▶ **What you have to do**: Show every line in the entries below where the word "footnotesize" appears.

▶ **Supplied material**:
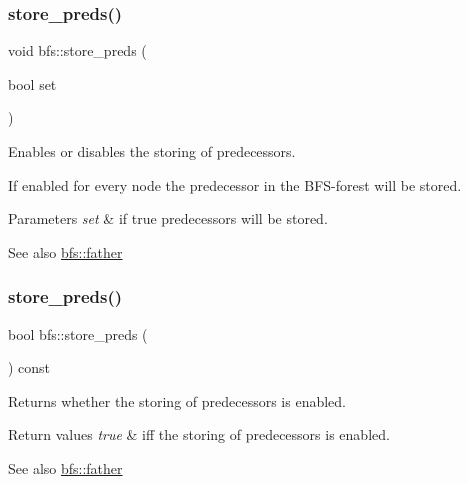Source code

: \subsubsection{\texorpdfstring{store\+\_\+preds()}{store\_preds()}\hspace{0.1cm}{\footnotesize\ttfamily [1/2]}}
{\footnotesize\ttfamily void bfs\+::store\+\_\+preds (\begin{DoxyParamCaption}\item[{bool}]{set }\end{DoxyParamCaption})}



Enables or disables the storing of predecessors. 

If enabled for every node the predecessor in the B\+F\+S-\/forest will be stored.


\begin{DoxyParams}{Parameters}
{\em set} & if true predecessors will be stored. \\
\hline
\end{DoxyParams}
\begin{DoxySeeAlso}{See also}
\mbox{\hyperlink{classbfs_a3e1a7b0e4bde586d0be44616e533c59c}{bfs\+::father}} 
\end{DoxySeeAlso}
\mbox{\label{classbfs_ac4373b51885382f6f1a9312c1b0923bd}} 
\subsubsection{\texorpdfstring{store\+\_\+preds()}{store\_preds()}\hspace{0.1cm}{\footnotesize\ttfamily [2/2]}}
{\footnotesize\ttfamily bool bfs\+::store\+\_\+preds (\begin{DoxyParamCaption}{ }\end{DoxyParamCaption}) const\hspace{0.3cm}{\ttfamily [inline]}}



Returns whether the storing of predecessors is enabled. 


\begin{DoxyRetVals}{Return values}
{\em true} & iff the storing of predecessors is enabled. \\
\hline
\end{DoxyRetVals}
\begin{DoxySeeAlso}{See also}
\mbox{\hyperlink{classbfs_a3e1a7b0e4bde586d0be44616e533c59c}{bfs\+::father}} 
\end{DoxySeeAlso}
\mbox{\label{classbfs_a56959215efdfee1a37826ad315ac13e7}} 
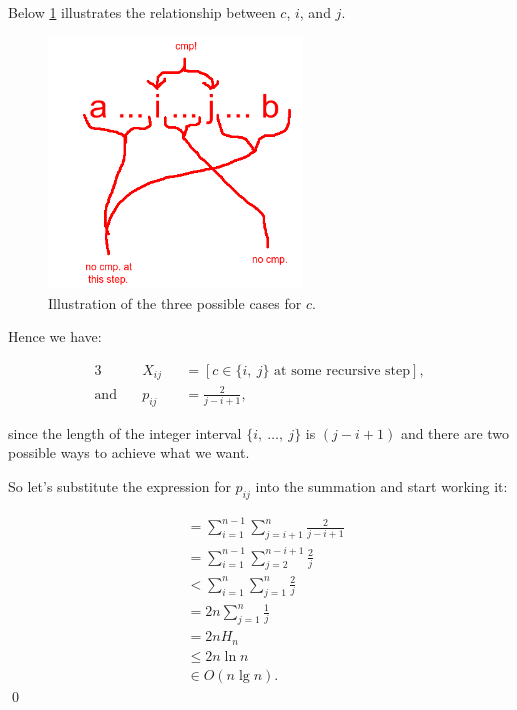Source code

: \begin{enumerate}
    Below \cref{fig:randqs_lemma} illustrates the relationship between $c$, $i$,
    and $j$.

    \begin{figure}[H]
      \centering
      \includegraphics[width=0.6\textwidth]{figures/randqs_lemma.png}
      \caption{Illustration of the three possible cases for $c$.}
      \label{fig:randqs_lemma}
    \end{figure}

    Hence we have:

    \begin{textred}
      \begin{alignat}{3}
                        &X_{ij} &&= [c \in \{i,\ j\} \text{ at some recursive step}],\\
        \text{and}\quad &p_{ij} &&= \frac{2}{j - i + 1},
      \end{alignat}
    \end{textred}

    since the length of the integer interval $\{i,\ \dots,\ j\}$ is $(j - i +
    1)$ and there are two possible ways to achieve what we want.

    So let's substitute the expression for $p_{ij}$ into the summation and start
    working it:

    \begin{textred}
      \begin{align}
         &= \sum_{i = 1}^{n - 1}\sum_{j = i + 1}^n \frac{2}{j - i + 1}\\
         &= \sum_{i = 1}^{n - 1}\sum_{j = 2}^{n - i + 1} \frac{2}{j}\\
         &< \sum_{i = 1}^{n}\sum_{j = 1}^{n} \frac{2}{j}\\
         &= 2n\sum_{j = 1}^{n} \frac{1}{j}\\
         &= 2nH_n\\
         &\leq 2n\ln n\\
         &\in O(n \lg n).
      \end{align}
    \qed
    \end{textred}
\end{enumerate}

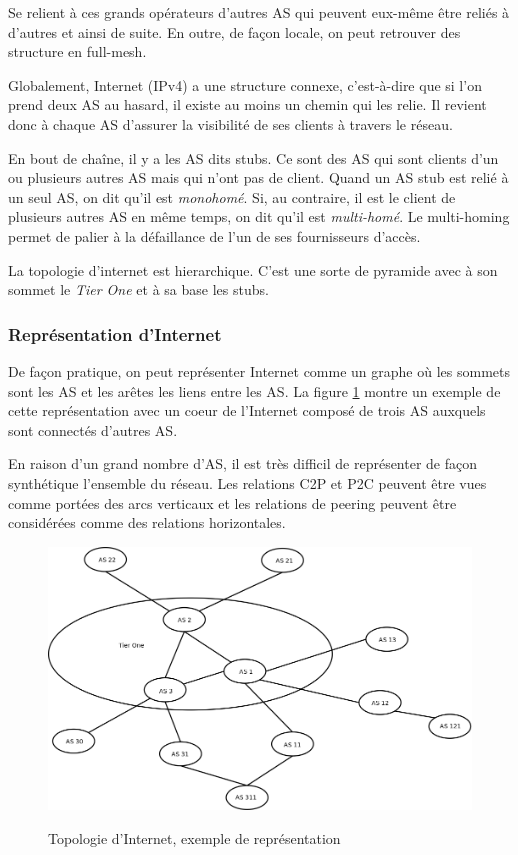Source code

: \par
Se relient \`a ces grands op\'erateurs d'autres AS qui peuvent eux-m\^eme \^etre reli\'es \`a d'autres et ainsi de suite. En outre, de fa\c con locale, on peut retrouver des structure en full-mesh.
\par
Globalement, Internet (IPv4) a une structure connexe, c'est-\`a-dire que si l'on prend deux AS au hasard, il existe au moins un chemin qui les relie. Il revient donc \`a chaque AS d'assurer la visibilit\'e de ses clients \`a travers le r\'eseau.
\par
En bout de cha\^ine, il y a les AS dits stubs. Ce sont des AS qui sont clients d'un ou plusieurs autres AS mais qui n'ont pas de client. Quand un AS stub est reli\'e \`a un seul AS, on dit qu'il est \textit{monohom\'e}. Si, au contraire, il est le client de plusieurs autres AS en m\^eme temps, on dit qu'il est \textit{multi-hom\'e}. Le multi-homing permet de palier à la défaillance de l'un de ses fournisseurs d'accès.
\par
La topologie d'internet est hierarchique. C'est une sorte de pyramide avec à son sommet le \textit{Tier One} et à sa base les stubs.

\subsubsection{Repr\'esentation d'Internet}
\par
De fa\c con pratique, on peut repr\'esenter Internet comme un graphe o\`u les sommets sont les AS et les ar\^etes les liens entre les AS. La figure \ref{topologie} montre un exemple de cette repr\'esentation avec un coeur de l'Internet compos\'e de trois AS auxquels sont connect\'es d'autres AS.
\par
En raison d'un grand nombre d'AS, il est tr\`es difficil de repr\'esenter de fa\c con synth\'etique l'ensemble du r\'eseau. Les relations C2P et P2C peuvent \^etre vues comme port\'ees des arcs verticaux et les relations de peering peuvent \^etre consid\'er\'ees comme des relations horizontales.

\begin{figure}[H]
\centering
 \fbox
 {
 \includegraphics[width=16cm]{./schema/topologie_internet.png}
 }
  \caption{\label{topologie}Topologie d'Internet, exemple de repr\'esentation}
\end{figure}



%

▶ **Reply**:
: \subsubsection{\texorpdfstring{store\+\_\+preds()}{store\_preds()}\hspace{0.1cm}{\footnotesize\ttfamily [1/2]}}
{\footnotesize\ttfamily void bfs\+::store\+\_\+preds (\begin{DoxyParamCaption}\item[{bool}]{set }\end{DoxyParamCaption})}
\subsubsection{\texorpdfstring{store\+\_\+preds()}{store\_preds()}\hspace{0.1cm}{\footnotesize\ttfamily [2/2]}}
{\footnotesize\ttfamily bool bfs\+::store\+\_\+preds (\begin{DoxyParamCaption}{ }\end{DoxyParamCaption}) const\hspace{0.3cm}{\ttfamily [inline]}}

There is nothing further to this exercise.